- [Exercise goal]
Please give back word for word the lines of the material below between the line containing "any further steps." and the line containing "for connecting and", inclusive.

- [Data under study]

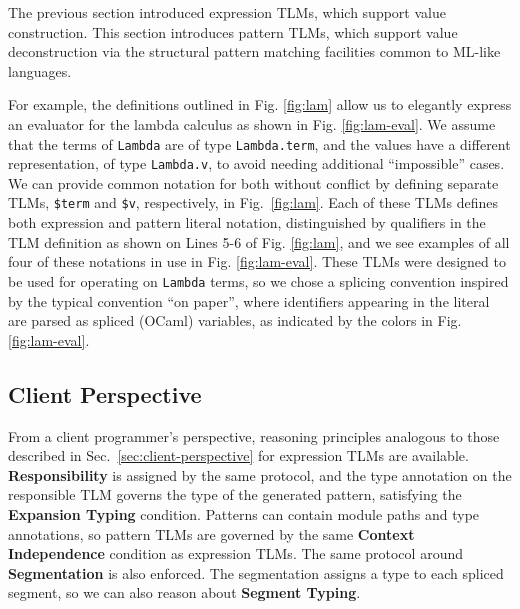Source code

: \documentclass[acmsmall]{acmart}
\newcommand{\li}[1]{\lstinline[basicstyle=\ttfamily\fontsize{9pt}{1em}\selectfont]{#1}}
\begin{document}
The previous section introduced expression TLMs, which support value construction. This section introduces pattern TLMs, which support value deconstruction via the structural pattern matching facilities common to ML-like languages. 

For example, the definitions outlined in Fig. \ref{fig:lam} allow us to elegantly express an evaluator for the lambda calculus as shown in Fig. \ref{fig:lam-eval}. We assume that the terms of \li{Lambda} are of type \li{Lambda.term}, and the values have a different representation, of type \li{Lambda.v}, to avoid needing additional ``impossible'' cases. We can provide common notation for both without conflict by defining separate TLMs, \li{$term} and \li{$v}, respectively, in Fig.~\ref{fig:lam}. Each of these TLMs defines both expression and pattern literal notation, distinguished by qualifiers in the TLM definition as shown on Lines 5-6 of Fig. \ref{fig:lam}, and we see examples of all four of these notations in use in Fig. \ref{fig:lam-eval}. These TLMs were designed to be used for operating on \li{Lambda} terms, so we chose a splicing convention inspired by the typical convention ``on paper'', where identifiers appearing in the literal are parsed as spliced (OCaml) variables, as indicated by the colors in Fig. \ref{fig:lam-eval}. %

\subsection{Client Perspective} From a client programmer's perspective, reasoning principles analogous to those described in Sec.~\ref{sec:client-perspective} for expression TLMs are available. \textbf{Responsibility} is assigned by the same protocol, and the type annotation on the responsible TLM governs the type of the generated pattern, satisfying the \textbf{Expansion Typing} condition. Patterns can contain module paths and type annotations, so pattern TLMs are governed by the same \textbf{Context Independence} condition as expression TLMs. The same protocol around \textbf{Segmentation} is also enforced. The segmentation assigns a type to each spliced segment, so we can also reason about \textbf{Segment Typing}.
\end{document}
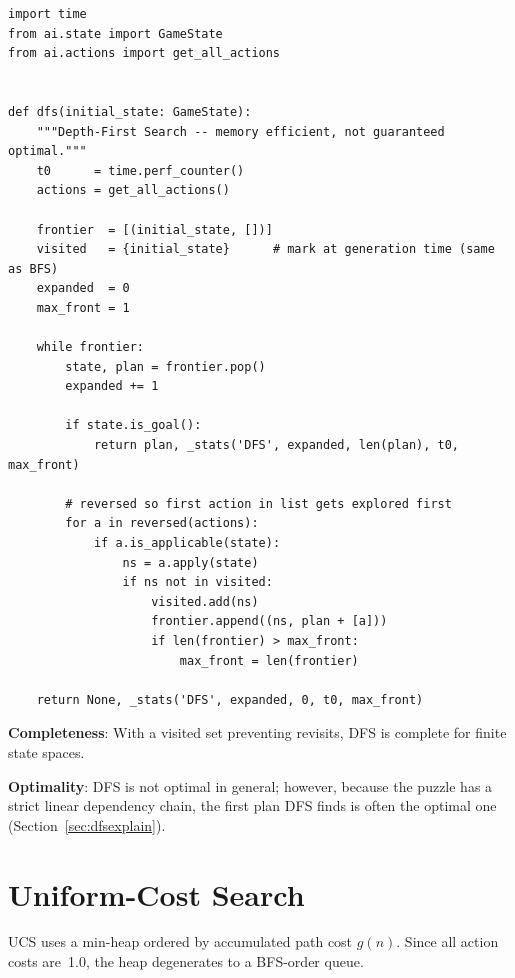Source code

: \documentclass[12pt, a4paper]{report}
\begin{document}
\begin{lstlisting}[style=pyStyle,
  caption={DFS implementation (\texttt{ai/algorithms/dfs.py}).},
  label=lst:dfs]
import time
from ai.state import GameState
from ai.actions import get_all_actions


def dfs(initial_state: GameState):
    """Depth-First Search -- memory efficient, not guaranteed optimal."""
    t0      = time.perf_counter()
    actions = get_all_actions()

    frontier  = [(initial_state, [])]
    visited   = {initial_state}      # mark at generation time (same as BFS)
    expanded  = 0
    max_front = 1

    while frontier:
        state, plan = frontier.pop()
        expanded += 1

        if state.is_goal():
            return plan, _stats('DFS', expanded, len(plan), t0, max_front)

        # reversed so first action in list gets explored first
        for a in reversed(actions):
            if a.is_applicable(state):
                ns = a.apply(state)
                if ns not in visited:
                    visited.add(ns)
                    frontier.append((ns, plan + [a]))
                    if len(frontier) > max_front:
                        max_front = len(frontier)

    return None, _stats('DFS', expanded, 0, t0, max_front)
\end{lstlisting}

\textbf{Completeness}: With a visited set preventing revisits, DFS is complete
for finite state spaces.

\textbf{Optimality}: DFS is not optimal in general; however, because the puzzle
has a strict linear dependency chain, the first plan DFS finds is often the
optimal one (Section~\ref{sec:dfsexplain}).

\section{Uniform-Cost Search}
\label{sec:ucs}

UCS uses a min-heap ordered by accumulated path cost $g(n)$.  Since all action
costs are~1.0, the heap degenerates to a BFS-order queue.
\end{document}
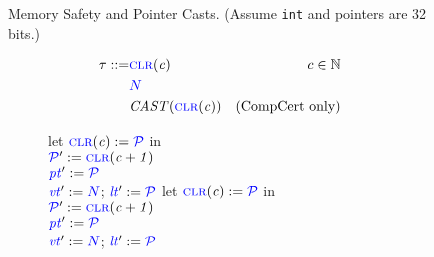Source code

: \documentclass{llncs}
\begin{document}
\begin{figure}

\caption{Memory Safety and Pointer Casts. (Assume {\tt int} and pointers are 32 bits.)}
\label{fig:memsafe}
\end{figure}

\begin{figure}
      \color{blue}
  \begin{subfigure}{\textwidth}
    \begin{minipage}{0.45\textwidth}
      \begin{align*}
        \tau ::= & \clr & c \in \mathbb{N} \\
        & \N \\
        & \mathit{CAST}(\clr) & \textnormal{(CompCert only)} \\
      \end{align*}
    \end{minipage}
    \scriptsize
    \begin{minipage}{0.3\textwidth}
      \localtruleblock
          {let \(\clr := \PCT\) in \\
            \(\PCT' := \clr[c+1]\) \\
            \(\pt' := \PCT\)\\
            \(\vt' := \N\);
            \(\lt' := \PCT\)
          }
      \malloctruleblock
          {let \(\clr := \PCT\) in \\
            \(\PCT' := \clr[c+1]\) \\
            \(\pt' := \PCT\) \\
            \(\vt' := \N\);
            \(\lt' := \PCT\)
          }
    \end{minipage}
    \begin{minipage}{0.2\textwidth}

    \end{minipage}


\end{subfigure}
\end{figure}
\end{document}
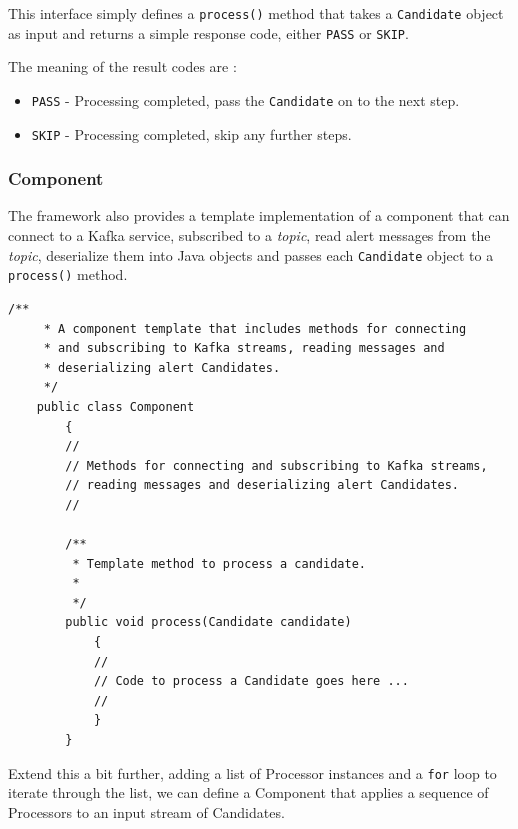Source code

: \documentclass{article}
\newcommand{\kftopic} {\textit{topic}\xspace}
\newcommand{\deserz}    {deserialize\xspace}
\newcommand{\javaname}[1] {{\ttfamily\color{codeblue} #1}}
\newcommand{\javaplural}[1] {\javaname{#1}s}
\begin{document}
This interface simply defines a \texttt{process()} method that takes a \texttt{Candidate} object as input and
returns a simple response code, either \texttt{PASS} or \texttt{SKIP}.

The meaning of the result codes are :
\begin{itemize}
  \item \texttt{PASS} - Processing completed, pass the \texttt{Candidate} on to the next step.
  \item \texttt{SKIP} - Processing completed, skip any further steps.
\end{itemize}

\subsubsection{Component}
\label{java-interfaces.Component}

The framework also provides a template implementation of a component that can connect to a Kafka service, subscribed to a \kftopic, read alert messages from the \kftopic, \deserz them into Java objects and passes each \texttt{Candidate} object to a \texttt{process()} method.

\begin{lstlisting}[style=Java]
    /**
     * A component template that includes methods for connecting
     * and subscribing to Kafka streams, reading messages and
     * deserializing alert Candidates.
     */
    public class Component
        {
        //
        // Methods for connecting and subscribing to Kafka streams,
        // reading messages and deserializing alert Candidates.
        //

        /**
         * Template method to process a candidate.
         *
         */
        public void process(Candidate candidate)
            {
            //
            // Code to process a Candidate goes here ...
            //
            }
        }
\end{lstlisting}

Extend this a bit further, adding a list of \javaname{Processor} instances and a \texttt{for} loop to iterate through the list, we can define a \javaname{Component} that applies a sequence of \javaplural{Processor} to an input stream of \javaplural{Candidate}.
\end{document}
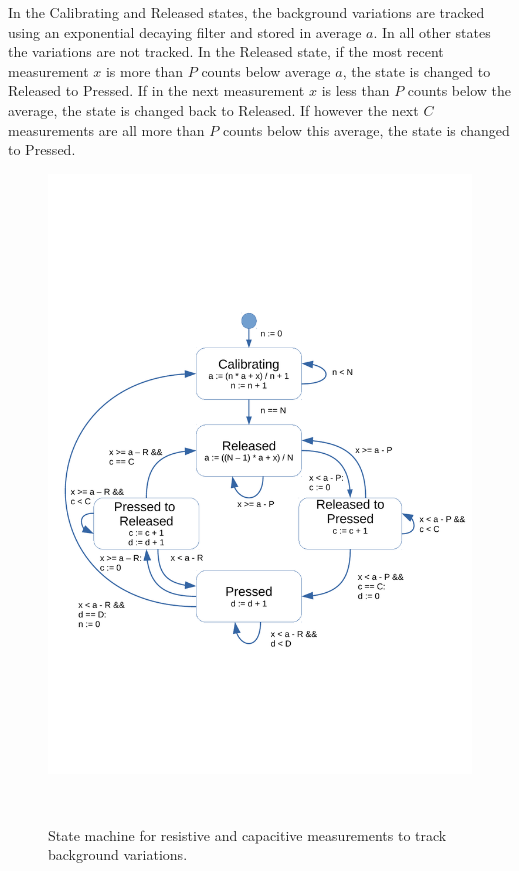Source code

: \documentclass{sigchi-ext}
\begin{document}
In the Calibrating and Released states, the background variations are tracked
using an exponential decaying filter and stored in average $a$. In all other
states the variations are not tracked. In the Released state, if the
most recent measurement $x$ is more than $P$ counts below average $a$, the state
is changed to Released to Pressed. If in the next measurement $x$ is less
than $P$ counts below the average, the state is changed back to Released. If
however the next $C$ measurements are all more than $P$ counts below this
average, the state is changed to Pressed.

\begin{figure}
\centering
\includegraphics[trim={0 6.2cm 0 6.8cm},clip,width=0.9\columnwidth]{figures/state_machine}
 \caption{State machine for resistive and capacitive measurements to track
background variations.}~\label{fig:state_machine}
\end{figure}
\end{document}
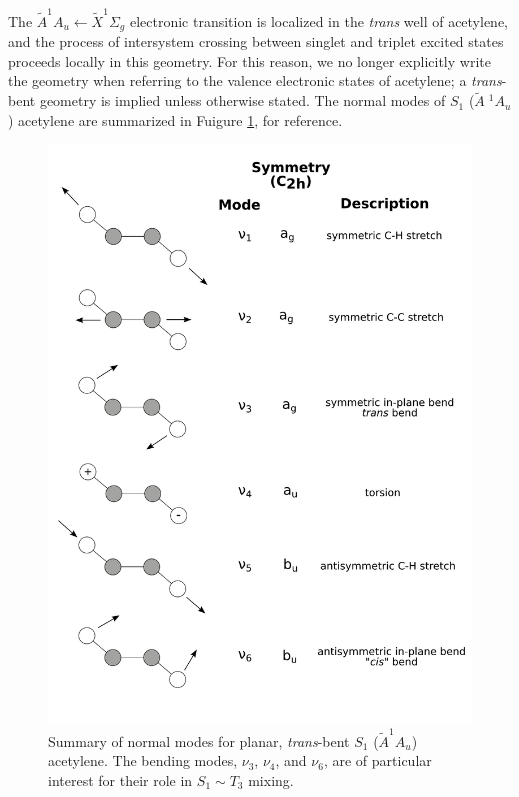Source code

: \documentclass[12pt]{mitthesis}
\begin{document}
The $\tilde{A}^1A_u \leftarrow \tilde{X}^1\Sigma_g$ electronic
transition is localized in the \emph{trans} well of acetylene, and the
process of intersystem crossing between singlet and triplet excited
states proceeds locally in this geometry.  For this reason, we no
longer explicitly write the geometry when referring to the valence
electronic states of acetylene; a \emph{trans}-bent geometry is
implied unless otherwise stated.  The normal modes of $S_1$
($\tilde{A}\;^1A_u$) acetylene are summarized in Fuigure
\ref{fig:modes}, for reference.

\begin{figure}
  \centering
  \includegraphics[width=5.8in]{s1-modes.pdf}
  \caption{Summary of normal modes for planar, \emph{trans}-bent $S_1$
    ($\tilde{A}^1A_u$) acetylene.  The bending modes, $\nu_3$,
    $\nu_4$, and $\nu_6$, are of particular interest for their role in
    $S_1 \sim T_3$ mixing.}
  \label{fig:modes}
\end{figure} 
\end{document}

- [Answer below]
  \item \texttt{SKIP} - Processing completed, skip any further steps.
\end{itemize}

\subsubsection{Component}
\label{java-interfaces.Component}

The framework also provides a template implementation of a component that can connect to a Kafka service, subscribed to a \kftopic, read alert messages from the \kftopic, \deserz them into Java objects and passes each \texttt{Candidate} object to a \texttt{process()} method.

\begin{lstlisting}[style=Java]
    /**
     * A component template that includes methods for connecting
     * and subscribing to Kafka streams, reading messages and
     * deserializing alert Candidates.
     */
    public class Component
        {
        //
        // Methods for connecting and subscribing to Kafka streams,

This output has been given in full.